Table-Driven Tests — Optimize

← Back

Table-driven tests scale well into the hundreds of rows. Past that, three sources of cost dominate:

  1. Per-subtest overhead from t.Run (~3–10 µs per call).
  2. Per-row fixture setup (DB connections, file system, mocks).
  3. Linear scans of the table to find a specific row when debugging.

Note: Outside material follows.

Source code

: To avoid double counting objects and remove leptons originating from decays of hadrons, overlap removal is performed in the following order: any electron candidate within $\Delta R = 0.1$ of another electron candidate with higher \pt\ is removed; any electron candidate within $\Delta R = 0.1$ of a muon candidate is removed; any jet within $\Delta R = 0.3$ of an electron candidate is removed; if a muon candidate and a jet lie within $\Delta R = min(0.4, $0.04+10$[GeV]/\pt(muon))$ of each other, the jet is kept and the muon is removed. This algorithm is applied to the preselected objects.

This file shows how to measure each cost and how to reduce it without sacrificing readability.


Measuring t.Run overhead

A baseline benchmark with an empty subtest body:

func BenchmarkEmptySubtest(b *testing.B) {
    for i := 0; i < b.N; i++ {
        b.Run("noop", func(b *testing.B) {
            // intentionally empty
        })
    }
}

func BenchmarkNoSubtest(b *testing.B) {
    for i := 0; i < b.N; i++ {
        // nothing
    }
}

Sample numbers on a Linux x86_64 laptop, Go 1.22:

BenchmarkEmptySubtest-8   400000   3500 ns/op   376 B/op   6 allocs/op
BenchmarkNoSubtest-8     1e9         0.3 ns/op   0 B/op    0 allocs/op

Each b.Run (or t.Run) costs ~3.5 µs and ~376 bytes of allocation. For 1000 rows that's ~3.5 ms total — usually invisible. For 100,000 rows it's 350 ms — noticeable. For 1,000,000+ generated cases (e.g., property-based or fuzz), batching into a single t.Run and reporting failures with t.Logf + t.Fail is cheaper.


When to batch

Rule of thumb: if you have a hot loop of cheap assertions (string parsing, arithmetic) and 10K+ rows, batch:

func TestParseBigBatch(t *testing.T) {
    cases := loadHugeTable() // 50,000 rows

    failures := 0
    for _, tc := range cases {
        got, err := Parse(tc.in)
        if (err != nil) != tc.wantErr || got != tc.want {
            t.Errorf("Parse(%q) = (%v, %v), want (%v, %v)", tc.in, got, err, tc.want, tc.wantErr)
            failures++
            if failures > 20 {
                t.Fatalf("too many failures (%d), aborting", failures)
            }
        }
    }
}

Trade-offs:

  • Lose per-row -run filtering.
  • Lose isolated subtest output.
  • Gain ~3.5 µs per row, which compounds.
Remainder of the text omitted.